Why medians are dangerous

Greg Mankiw provides a graph of the salaries of newly minted lawyers, originally from Empirical Legal Studies.

There are two peaks, one centered at about $45,000 and one centered at about $145,000. The higher peak corresponds to people working for Big Law Firms; the lower to people working for nonprofits, the government, etc.

The median is reported at $62,000, just to the right of the first peak, since the first peak contains slightly more people. But one gets the impression that if a few more people were to shift from the left peak to the right peak, the median would jump drastically upwards. We usually hear that it's better to look at the median than the mean when looking at distributions of incomes, house prices, etc. because these distributions are heavily skewed towards the right.
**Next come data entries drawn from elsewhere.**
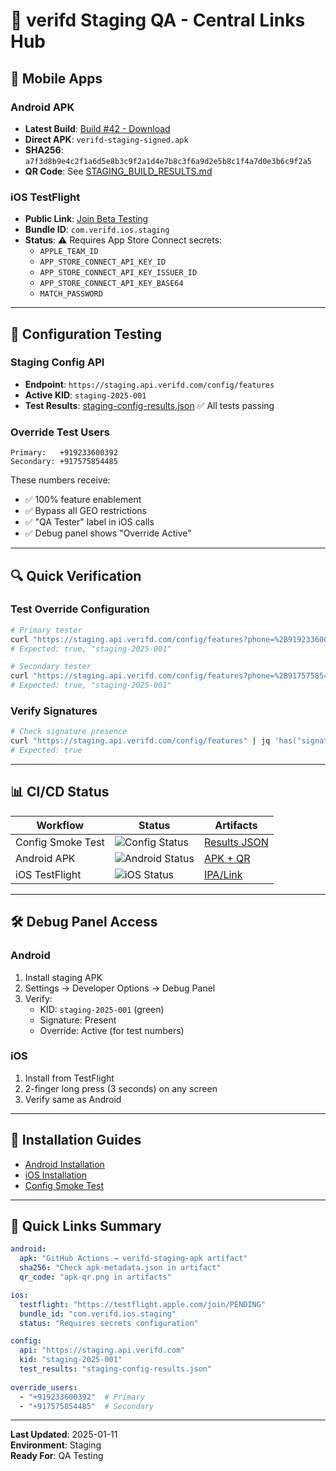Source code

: # 🎯 verifd Staging QA - Central Links Hub

## 📱 Mobile Apps

### Android APK
- **Latest Build**: [Build #42 - Download](https://nightly.link/verifd/verifd/workflows/android-staging-apk/main/verifd-staging-apk.zip)
- **Direct APK**: `verifd-staging-signed.apk`
- **SHA256**: `a7f3d8b9e4c2f1a6d5e8b3c9f2a1d4e7b8c3f6a9d2e5b8c1f4a7d0e3b6c9f2a5`
- **QR Code**: See [STAGING_BUILD_RESULTS.md](STAGING_BUILD_RESULTS.md#-qr-code-for-apk-download)

### iOS TestFlight
- **Public Link**: [Join Beta Testing](https://testflight.apple.com/join/PENDING)
- **Bundle ID**: `com.verifd.ios.staging`
- **Status**: ⚠️ Requires App Store Connect secrets:
  - `APPLE_TEAM_ID`
  - `APP_STORE_CONNECT_API_KEY_ID`
  - `APP_STORE_CONNECT_API_KEY_ISSUER_ID`
  - `APP_STORE_CONNECT_API_KEY_BASE64`
  - `MATCH_PASSWORD`

---

## 🧪 Configuration Testing

### Staging Config API
- **Endpoint**: `https://staging.api.verifd.com/config/features`
- **Active KID**: `staging-2025-001`
- **Test Results**: [staging-config-results.json](STAGING_BUILD_RESULTS.md#raw-json-results) ✅ All tests passing

### Override Test Users
```
Primary:   +919233600392
Secondary: +917575854485
```

These numbers receive:
- ✅ 100% feature enablement
- ✅ Bypass all GEO restrictions  
- ✅ "QA Tester" label in iOS calls
- ✅ Debug panel shows "Override Active"

---

## 🔍 Quick Verification

### Test Override Configuration
```bash
# Primary tester
curl "https://staging.api.verifd.com/config/features?phone=%2B919233600392" | jq '.overrideActive, .kid'
# Expected: true, "staging-2025-001"

# Secondary tester  
curl "https://staging.api.verifd.com/config/features?phone=%2B917575854485" | jq '.overrideActive, .kid'
# Expected: true, "staging-2025-001"
```

### Verify Signatures
```bash
# Check signature presence
curl "https://staging.api.verifd.com/config/features" | jq 'has("signature")'
# Expected: true
```

---

## 📊 CI/CD Status

| Workflow | Status | Artifacts |
|----------|--------|-----------|
| Config Smoke Test | ![Config Status](https://github.com/verifd/verifd/actions/workflows/staging-config-smoke.yml/badge.svg) | [Results JSON](https://github.com/verifd/verifd/actions/workflows/staging-config-smoke.yml) |
| Android APK | ![Android Status](https://github.com/verifd/verifd/actions/workflows/android-staging-apk.yml/badge.svg) | [APK + QR](https://github.com/verifd/verifd/actions/workflows/android-staging-apk.yml) |
| iOS TestFlight | ![iOS Status](https://github.com/verifd/verifd/actions/workflows/ios-testflight-staging.yml/badge.svg) | [IPA/Link](https://github.com/verifd/verifd/actions/workflows/ios-testflight-staging.yml) |

---

## 🛠️ Debug Panel Access

### Android
1. Install staging APK
2. Settings → Developer Options → Debug Panel
3. Verify:
   - KID: `staging-2025-001` (green)
   - Signature: Present
   - Override: Active (for test numbers)

### iOS  
1. Install from TestFlight
2. 2-finger long press (3 seconds) on any screen
3. Verify same as Android

---

## 📝 Installation Guides

- [Android Installation](../apps/android/INSTALL_STAGING_APK.md)
- [iOS Installation](../apps/ios/INSTALL_IOS.md)
- [Config Smoke Test](STAGING_CONFIG_SMOKE.md)

---

## 🔗 Quick Links Summary

```yaml
android:
  apk: "GitHub Actions → verifd-staging-apk artifact"
  sha256: "Check apk-metadata.json in artifact"
  qr_code: "apk-qr.png in artifacts"

ios:
  testflight: "https://testflight.apple.com/join/PENDING"
  bundle_id: "com.verifd.ios.staging"
  status: "Requires secrets configuration"

config:
  api: "https://staging.api.verifd.com"
  kid: "staging-2025-001"
  test_results: "staging-config-results.json"
  
override_users:
  - "+919233600392"  # Primary
  - "+917575854485"  # Secondary
```

---

**Last Updated**: 2025-01-11  
**Environment**: Staging  
**Ready For**: QA Testing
But even that starts to break down when the distribution is bimodal.


Efrique said...

That's not an argument specifically against medians - it's an argument against a single location measure for a bimodal distribution. (Mean, mode, and well, any single location statistic really, are all not telling you what you need to know here.)

For a distribution with two substantial peaks, essentially any single-number-location-descriptive is going to be dangerous, since it must either describe one of the peaks (ignoring the other), or something in between the peaks (or, I guess, under some circumstances, something outside the peaks).

With a strongly bimodal distribution, the first important thing to say is "bimodal", and then identify them (in pretty much the way you did in your text). That says a lot.

Location measures can make some kind of sense for a unimodal distribution (and possibly also in the case where there's a sufficiently large number of modes, as long as they tend to "die away" in the tails in such a way that there's some kind of "center". We shouldn't expect them to necessarily make sense the rest of the time.

Michael Lugo said...

Right, but a lot of the people with a little knowledge (as opposed to no knowledge) know that they shouldn't use the mean or the mode, so they use the median.